What is Tick-Borne Encephalitis (TBE)?
Tick-borne encephalitis (TBE) is a viral infectious disease affecting the central nervous system. It is caused by the TBE virus, a member of the Flaviviridae family, and is primarily transmitted to humans through the bite of infected ticks – most commonly the castor bean tick (Ixodes ricinus). The disease mainly occurs between April and November and is endemic in specific risk areas across Central and Eastern Europe and Asia.
Causes and Transmission
The TBE virus is transmitted very rapidly after a tick bite, as the virus is already present in the tick's salivary glands. This means that prompt tick removal provides only limited protection against infection. In rare cases, the virus can also be transmitted through consumption of unpasteurised milk from infected animals such as goats, sheep, or cows.

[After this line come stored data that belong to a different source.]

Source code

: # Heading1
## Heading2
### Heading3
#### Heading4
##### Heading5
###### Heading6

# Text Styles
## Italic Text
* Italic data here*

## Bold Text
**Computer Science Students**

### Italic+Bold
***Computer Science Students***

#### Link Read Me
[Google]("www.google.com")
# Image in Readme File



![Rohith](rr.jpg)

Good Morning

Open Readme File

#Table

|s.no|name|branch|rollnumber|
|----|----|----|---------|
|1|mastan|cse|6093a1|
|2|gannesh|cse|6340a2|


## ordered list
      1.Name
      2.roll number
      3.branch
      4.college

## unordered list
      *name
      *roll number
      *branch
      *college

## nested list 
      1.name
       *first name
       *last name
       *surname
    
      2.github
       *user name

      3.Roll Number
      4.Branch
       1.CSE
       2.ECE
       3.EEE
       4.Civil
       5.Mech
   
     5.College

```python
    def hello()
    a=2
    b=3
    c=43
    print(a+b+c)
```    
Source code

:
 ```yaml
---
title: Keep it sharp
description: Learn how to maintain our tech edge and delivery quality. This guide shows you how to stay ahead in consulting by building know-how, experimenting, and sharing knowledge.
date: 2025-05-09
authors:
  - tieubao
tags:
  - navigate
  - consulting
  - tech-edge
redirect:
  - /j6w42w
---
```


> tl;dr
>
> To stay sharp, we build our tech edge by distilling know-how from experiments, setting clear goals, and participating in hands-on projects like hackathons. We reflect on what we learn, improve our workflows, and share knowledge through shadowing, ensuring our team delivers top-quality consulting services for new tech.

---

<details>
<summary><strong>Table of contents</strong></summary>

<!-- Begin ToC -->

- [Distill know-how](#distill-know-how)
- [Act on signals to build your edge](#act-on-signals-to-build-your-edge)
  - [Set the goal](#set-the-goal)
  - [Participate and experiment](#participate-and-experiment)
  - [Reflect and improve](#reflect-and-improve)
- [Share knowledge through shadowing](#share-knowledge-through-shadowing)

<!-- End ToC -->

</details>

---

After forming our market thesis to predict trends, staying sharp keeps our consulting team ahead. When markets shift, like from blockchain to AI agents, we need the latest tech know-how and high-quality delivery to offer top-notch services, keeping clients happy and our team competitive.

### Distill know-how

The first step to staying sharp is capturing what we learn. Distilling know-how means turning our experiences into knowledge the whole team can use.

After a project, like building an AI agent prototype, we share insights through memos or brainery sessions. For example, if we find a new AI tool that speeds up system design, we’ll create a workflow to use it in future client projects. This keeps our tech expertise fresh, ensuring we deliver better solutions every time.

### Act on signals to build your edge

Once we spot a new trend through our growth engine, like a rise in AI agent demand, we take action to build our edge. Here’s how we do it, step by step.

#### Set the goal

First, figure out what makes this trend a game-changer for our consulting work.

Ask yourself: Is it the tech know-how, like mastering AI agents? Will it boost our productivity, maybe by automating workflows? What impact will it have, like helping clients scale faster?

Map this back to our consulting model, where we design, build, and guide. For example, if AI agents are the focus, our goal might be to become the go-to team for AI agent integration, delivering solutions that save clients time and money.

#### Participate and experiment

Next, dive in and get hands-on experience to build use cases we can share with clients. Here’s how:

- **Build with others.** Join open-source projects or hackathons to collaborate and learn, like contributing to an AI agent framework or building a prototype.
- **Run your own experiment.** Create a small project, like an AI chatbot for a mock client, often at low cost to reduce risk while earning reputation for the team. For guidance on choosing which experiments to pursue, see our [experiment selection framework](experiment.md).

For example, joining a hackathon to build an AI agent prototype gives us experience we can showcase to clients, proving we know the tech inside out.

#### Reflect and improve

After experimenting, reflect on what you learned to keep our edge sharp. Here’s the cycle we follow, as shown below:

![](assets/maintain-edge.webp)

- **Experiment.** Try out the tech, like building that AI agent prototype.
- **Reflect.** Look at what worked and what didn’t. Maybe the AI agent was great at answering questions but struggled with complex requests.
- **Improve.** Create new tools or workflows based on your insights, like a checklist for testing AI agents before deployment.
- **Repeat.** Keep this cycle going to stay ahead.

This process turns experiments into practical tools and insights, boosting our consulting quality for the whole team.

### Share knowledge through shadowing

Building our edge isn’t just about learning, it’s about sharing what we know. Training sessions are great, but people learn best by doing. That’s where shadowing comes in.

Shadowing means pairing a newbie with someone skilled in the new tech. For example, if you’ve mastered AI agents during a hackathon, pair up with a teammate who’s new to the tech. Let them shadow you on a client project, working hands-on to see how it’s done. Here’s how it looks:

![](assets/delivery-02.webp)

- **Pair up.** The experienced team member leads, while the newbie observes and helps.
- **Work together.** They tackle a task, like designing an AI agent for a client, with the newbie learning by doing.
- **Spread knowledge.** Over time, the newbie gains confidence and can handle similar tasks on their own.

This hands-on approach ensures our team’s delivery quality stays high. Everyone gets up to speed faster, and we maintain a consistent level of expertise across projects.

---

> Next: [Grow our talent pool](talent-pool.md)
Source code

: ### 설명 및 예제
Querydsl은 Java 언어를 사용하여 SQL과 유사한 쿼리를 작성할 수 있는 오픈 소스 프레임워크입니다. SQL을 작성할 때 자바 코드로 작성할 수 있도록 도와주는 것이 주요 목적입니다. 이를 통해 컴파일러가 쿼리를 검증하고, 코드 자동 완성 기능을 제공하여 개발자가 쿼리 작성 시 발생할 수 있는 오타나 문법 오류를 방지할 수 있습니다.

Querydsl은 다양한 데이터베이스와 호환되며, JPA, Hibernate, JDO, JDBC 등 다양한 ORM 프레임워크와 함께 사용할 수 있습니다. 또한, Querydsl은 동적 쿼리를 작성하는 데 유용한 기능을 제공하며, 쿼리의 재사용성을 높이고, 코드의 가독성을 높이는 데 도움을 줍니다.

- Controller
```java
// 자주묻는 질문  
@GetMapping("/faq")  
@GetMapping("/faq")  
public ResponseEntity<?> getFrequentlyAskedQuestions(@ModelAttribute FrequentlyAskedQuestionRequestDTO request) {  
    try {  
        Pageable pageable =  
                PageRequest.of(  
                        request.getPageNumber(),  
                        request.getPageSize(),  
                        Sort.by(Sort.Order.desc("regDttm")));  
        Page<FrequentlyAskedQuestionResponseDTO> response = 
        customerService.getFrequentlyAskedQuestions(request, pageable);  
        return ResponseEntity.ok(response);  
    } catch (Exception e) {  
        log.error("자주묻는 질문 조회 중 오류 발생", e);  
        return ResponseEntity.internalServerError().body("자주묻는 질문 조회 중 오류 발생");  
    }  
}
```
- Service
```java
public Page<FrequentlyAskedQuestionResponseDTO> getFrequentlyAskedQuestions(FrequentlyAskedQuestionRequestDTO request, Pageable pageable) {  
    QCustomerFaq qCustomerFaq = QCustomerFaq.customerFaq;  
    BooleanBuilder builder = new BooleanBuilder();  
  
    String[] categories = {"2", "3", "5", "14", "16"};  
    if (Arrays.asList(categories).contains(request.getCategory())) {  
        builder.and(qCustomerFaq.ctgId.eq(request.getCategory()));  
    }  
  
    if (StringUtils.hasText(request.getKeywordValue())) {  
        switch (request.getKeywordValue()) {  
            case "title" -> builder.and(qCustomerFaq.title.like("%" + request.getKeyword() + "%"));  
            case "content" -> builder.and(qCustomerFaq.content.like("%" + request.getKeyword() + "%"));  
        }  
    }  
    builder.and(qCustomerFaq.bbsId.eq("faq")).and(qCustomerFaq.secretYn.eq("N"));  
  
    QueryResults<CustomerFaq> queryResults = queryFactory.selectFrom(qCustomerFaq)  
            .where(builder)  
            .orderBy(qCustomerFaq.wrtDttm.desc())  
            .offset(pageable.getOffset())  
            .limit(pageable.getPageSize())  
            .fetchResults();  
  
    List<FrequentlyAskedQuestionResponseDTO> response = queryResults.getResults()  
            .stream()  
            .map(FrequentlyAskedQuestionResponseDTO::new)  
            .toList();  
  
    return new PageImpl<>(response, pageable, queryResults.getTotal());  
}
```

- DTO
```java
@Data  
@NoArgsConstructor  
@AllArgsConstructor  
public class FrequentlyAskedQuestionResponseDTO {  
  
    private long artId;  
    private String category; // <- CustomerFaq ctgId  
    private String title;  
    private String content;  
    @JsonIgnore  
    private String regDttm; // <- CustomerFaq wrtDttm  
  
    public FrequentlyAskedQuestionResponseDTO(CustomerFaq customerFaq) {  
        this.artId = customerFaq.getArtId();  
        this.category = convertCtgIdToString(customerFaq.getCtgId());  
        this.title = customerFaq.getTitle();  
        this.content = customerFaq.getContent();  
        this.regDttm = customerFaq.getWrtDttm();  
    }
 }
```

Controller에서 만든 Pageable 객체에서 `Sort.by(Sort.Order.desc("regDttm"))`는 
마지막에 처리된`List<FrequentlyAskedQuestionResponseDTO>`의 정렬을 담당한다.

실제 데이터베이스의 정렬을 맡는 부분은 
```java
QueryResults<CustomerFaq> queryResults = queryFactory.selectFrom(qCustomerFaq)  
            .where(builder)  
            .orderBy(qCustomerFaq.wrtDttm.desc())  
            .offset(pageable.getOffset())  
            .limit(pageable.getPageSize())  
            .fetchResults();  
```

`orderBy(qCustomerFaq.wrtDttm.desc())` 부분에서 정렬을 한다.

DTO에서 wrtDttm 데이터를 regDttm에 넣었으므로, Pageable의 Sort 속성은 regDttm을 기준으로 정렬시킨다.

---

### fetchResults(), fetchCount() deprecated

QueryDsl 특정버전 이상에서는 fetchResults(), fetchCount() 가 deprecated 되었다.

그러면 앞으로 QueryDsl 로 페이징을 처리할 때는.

- Main vector: Ixodes ricinus (castor bean tick)
- Rare route: unpasteurised dairy products from infected animals
- No person-to-person transmission
Risk Areas
In Germany, numerous districts particularly in Bavaria, Baden-Württemberg, Thuringia, Saxony, Hesse, and Rhineland-Palatinate are classified as TBE risk areas by the Robert Koch Institute (RKI). The virus is also widespread in Austria, Switzerland, the Czech Republic, the Baltic states, Scandinavia, and parts of Asia (Siberian TBE virus subtype).
Symptoms
The disease typically progresses in two phases:
First Phase (flu-like)
- Fever (38–39 °C)
- Headache and fatigue
- Muscle and joint pain
- Nausea
This first phase usually lasts 2–7 days and is followed by a symptom-free interval of approximately 1–3 weeks.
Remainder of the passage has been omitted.